The thing is, I don't want this to happen again. Does anybody know why this might've happened? What I can do to prevent it? Was the rustproofing the cause? Thanks so much for the help, this site has been good to me in the past!


----------



## Coco (Apr 30, 2002)

Check this TSB out. 

http://www.nissanhelp.com/ownership/Bulletins/Nissan/2002/NTB02-083.htm


----------



## shynepo3 (Apr 18, 2005)

great....thanks a lot....but it's not happening anymore.....can i take it into any nissan dealership and show them this tsb? i'm not too bright with this...or do i just go to a mechanice and show them?

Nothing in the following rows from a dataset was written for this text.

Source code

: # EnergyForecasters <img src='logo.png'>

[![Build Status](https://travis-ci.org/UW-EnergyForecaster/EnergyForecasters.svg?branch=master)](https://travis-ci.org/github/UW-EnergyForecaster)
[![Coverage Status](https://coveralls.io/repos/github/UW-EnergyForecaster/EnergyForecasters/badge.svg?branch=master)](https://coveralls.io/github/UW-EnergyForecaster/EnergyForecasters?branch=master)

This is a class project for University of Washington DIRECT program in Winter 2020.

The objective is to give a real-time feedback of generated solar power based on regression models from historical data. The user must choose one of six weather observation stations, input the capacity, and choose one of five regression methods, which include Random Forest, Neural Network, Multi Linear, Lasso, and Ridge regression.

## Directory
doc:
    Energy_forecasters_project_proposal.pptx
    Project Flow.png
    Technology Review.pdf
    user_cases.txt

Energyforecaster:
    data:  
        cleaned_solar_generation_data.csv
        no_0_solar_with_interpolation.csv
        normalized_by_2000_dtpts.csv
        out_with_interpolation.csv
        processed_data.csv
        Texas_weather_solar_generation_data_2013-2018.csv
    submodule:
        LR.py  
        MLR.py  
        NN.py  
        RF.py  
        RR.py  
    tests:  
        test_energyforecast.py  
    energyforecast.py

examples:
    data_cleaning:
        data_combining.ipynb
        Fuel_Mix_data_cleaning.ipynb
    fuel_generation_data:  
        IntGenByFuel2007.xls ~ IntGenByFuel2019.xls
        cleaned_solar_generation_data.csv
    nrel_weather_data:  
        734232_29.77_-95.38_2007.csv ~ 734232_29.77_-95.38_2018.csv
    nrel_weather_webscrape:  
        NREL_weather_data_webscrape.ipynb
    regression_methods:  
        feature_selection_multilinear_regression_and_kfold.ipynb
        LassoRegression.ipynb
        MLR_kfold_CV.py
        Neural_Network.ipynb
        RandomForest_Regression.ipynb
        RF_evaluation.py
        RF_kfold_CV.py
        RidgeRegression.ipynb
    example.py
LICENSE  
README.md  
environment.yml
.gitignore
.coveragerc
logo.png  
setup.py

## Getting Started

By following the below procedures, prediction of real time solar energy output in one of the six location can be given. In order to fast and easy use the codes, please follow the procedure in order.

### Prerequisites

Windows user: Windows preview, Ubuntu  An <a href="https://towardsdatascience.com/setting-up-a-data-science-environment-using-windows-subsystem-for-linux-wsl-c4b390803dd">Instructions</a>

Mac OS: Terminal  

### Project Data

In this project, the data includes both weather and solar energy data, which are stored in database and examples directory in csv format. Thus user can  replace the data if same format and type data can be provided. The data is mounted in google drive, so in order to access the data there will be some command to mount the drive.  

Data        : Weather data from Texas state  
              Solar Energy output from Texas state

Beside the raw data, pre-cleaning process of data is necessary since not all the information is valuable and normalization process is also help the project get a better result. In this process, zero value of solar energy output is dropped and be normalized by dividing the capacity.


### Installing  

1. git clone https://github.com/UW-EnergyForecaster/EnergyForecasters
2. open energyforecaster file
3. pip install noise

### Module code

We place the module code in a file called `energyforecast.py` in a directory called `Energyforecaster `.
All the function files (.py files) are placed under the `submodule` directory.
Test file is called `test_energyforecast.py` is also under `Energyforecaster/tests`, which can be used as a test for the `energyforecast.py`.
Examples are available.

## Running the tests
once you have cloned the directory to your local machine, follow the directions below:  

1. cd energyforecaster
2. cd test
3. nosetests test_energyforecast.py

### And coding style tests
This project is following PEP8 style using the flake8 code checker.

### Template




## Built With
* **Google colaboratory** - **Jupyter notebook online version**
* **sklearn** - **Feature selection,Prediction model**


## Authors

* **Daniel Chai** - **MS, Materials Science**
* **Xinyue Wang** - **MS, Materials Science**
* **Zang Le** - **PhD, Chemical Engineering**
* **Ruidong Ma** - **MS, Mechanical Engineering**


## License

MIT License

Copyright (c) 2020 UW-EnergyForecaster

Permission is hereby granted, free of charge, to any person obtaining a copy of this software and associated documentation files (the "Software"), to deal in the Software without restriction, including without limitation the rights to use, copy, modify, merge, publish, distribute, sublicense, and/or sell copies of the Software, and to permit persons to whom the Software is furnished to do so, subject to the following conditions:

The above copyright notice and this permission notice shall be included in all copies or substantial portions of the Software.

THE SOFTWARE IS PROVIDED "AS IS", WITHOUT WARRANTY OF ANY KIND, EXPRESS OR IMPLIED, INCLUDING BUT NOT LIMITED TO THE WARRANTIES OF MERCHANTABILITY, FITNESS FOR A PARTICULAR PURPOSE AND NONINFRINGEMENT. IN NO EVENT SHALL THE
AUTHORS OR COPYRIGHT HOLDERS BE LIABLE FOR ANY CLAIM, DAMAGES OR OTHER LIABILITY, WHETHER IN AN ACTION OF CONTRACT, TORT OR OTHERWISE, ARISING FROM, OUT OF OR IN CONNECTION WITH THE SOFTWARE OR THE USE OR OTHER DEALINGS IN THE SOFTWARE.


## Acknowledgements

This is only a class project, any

or should i just leave the way it is unless it happens again???

THANKS SO MUCH!


----------



## WATSON1 (Jul 9, 2005)

I wouldn't suggest waiting until it happens again, it could leave you stranded somewhere. I'm not sure about the TSB, but I would print it out and take it to your dealer and see what comes of it. If it is a problem it needs to be fixed.


----------



## belacane (Nov 9, 2011)

Also, unfortunately a TSB doesn't necessarily mean that Nissan will address your problem for free. I'd check with both your dealer and the place where you had your car rust proofed.


----------